LGBT students and advocates try and make York College a safe haven, but with resistance


Forty-five years ago, a group of “sissy boys and men in dresses” fought back against powers much stronger than them. Barricading themselves in a little bar in the East Village off Christopher Street, the Stonewall Inn riots became ground zero for the modern gay-rights movement.
For the members of York’s Straight and Gay Alliance (SaGA), Stonewall is far-removed by four generations, but the same feelings of frustrations and craving acceptance is still there.  In this small group, that craving is satiated – but only within those walls, some feel.
“There are people in this school, unfortunately, who aren’t very tolerant or not tolerant at all,” said SAGA member Amy McLeod. “It’s really hard to find somewhere that you can just sit and relate.”
And she’s right.
Faculty advisor and Professor Timothy Corkery of the Fine Arts department was shocked at the amount of students on York’s campus seeking anonymity, fearing what their other classmates would say or do to them.
“It’s hard to hear students walking into my office and say ‘I can’t tell you who I am, I can’t even come to SaGA yet’,” said Corkery.
“This is supposed to be a safe place,” said SaGA President Rosalind Casillas. ”We’re here to talk. We’re here to listen.”
During a recent meeting in their club room in the Academic Core building 1C02, the students sat around eating pizza and talking about the importance of SaGA’s presence for gay students on campus, the group was avoiding the most important question: how can a group of gay men and women ever be safe in South Jamaica, where being gay is not something most are willing to broadcast? And how can they be treated equally in a school whose students come from religious and ethnic backgrounds which are traditionally considered intolerant toward the Lesbian Gay Bisexual Transgender (LGBT) community?
Most of the students in SaGA are hesitant to speak about their experiences on campus, including former President of SaGA and now Student Senator Leanord Angelo San Miguel.
San Miguel recounted his freshman year at York College, when a math professor, notorious for his tough grading, muttered the word “faggot” in class. San       Miguel said he never came forward because he didn’t want to risk his grade.
When Jason Collins came out last year as the first openly gay pro-basketball player, a student last semester overheard a large group in the cafeteria use the word “fag” to describe beating up a guy in a locker room “checking them out,” he said.

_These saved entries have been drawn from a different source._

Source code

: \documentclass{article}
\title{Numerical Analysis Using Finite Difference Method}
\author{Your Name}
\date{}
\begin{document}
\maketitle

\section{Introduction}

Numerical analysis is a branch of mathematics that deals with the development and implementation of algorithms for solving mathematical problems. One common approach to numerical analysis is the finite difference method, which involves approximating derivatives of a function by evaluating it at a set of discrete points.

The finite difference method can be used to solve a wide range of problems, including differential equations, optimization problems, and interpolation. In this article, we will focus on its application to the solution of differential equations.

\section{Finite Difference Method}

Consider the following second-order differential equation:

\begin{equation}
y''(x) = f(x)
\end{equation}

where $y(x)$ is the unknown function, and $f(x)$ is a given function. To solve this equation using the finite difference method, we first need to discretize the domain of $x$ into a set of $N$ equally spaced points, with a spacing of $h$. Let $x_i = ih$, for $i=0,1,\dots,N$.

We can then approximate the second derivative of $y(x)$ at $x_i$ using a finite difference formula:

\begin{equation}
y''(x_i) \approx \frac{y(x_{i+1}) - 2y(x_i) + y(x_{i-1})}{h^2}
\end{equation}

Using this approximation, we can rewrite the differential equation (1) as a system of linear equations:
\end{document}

“It’s so hard to hear that word,” said Vice President Madelyn Guerva. Students openly acknowledged the comparison to calling a person of color a “nigger” to calling a homosexual a “faggot.”
“It absolutely is the same thing,” said Professor Scott Scheidlower, another faculty advisor for the club. To illustrate his point, Scheidlower related a story about a student who used to dress flamboyantly before he was walking from class down 160th Street when someone threatened him saying, “I’m going to kill you, faggot!”

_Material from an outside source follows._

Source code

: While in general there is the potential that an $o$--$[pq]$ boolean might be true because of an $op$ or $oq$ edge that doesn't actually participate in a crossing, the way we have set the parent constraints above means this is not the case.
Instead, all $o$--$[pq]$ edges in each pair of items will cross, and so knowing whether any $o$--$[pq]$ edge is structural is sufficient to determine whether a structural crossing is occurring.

“He butches it up now,” said Sheidlower. And the group is obviously distraught by that. Many of them nodded solemnly, each of them looking back into what they’ve individually experienced on campus.

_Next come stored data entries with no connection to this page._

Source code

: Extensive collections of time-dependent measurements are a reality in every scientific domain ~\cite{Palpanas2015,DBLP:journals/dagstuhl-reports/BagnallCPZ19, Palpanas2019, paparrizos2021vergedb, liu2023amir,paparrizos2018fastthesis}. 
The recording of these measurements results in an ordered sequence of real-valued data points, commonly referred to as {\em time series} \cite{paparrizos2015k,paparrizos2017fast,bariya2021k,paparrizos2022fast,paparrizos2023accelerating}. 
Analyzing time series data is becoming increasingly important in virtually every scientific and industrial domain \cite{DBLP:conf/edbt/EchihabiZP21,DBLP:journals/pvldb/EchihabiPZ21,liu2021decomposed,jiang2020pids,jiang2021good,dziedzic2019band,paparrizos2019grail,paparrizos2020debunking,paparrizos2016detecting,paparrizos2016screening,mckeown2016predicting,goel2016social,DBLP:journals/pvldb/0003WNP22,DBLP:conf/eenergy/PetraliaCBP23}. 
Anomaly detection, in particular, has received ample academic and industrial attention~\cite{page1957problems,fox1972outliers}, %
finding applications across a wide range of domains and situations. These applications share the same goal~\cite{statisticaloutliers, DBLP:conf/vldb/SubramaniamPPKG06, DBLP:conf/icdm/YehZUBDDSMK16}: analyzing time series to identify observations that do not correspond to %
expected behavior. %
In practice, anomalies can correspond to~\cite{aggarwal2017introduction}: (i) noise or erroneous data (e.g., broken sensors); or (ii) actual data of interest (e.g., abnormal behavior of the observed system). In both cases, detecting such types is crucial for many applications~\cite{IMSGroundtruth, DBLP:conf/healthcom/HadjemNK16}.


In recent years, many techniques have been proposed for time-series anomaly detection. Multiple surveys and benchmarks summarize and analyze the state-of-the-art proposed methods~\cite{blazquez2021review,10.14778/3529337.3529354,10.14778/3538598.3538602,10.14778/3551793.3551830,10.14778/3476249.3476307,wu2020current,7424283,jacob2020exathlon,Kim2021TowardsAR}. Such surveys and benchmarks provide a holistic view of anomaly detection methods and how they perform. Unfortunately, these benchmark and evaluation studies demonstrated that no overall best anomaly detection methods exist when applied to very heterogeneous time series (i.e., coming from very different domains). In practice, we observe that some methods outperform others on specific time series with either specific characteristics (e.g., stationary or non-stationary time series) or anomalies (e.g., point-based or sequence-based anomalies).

“People always say ‘when did you choose to be gay?’” said Casillas.
Sheidlower jumped in, “You know how to respond back to that? You ask them when they chose to be straight.”
SaGA most recently put on a dance in the Physical Education building with a number of students and staff in attendance.
“I was honestly surprised at the amount of people who came,” said Corkery. “And it was a lot of people’s first times going as being openly gay or bisexual or transgender.”
York College is the last senior college of CUNY that put in place a SaGA. Medgar Evars once had a SaGA but has since not continued the club, according to Corkery. SaGA members are currently working on marching in the Queens Gay Pride march along with the Manhattan Gay Pride March independently from the CUNY groups. Both marches take place in June.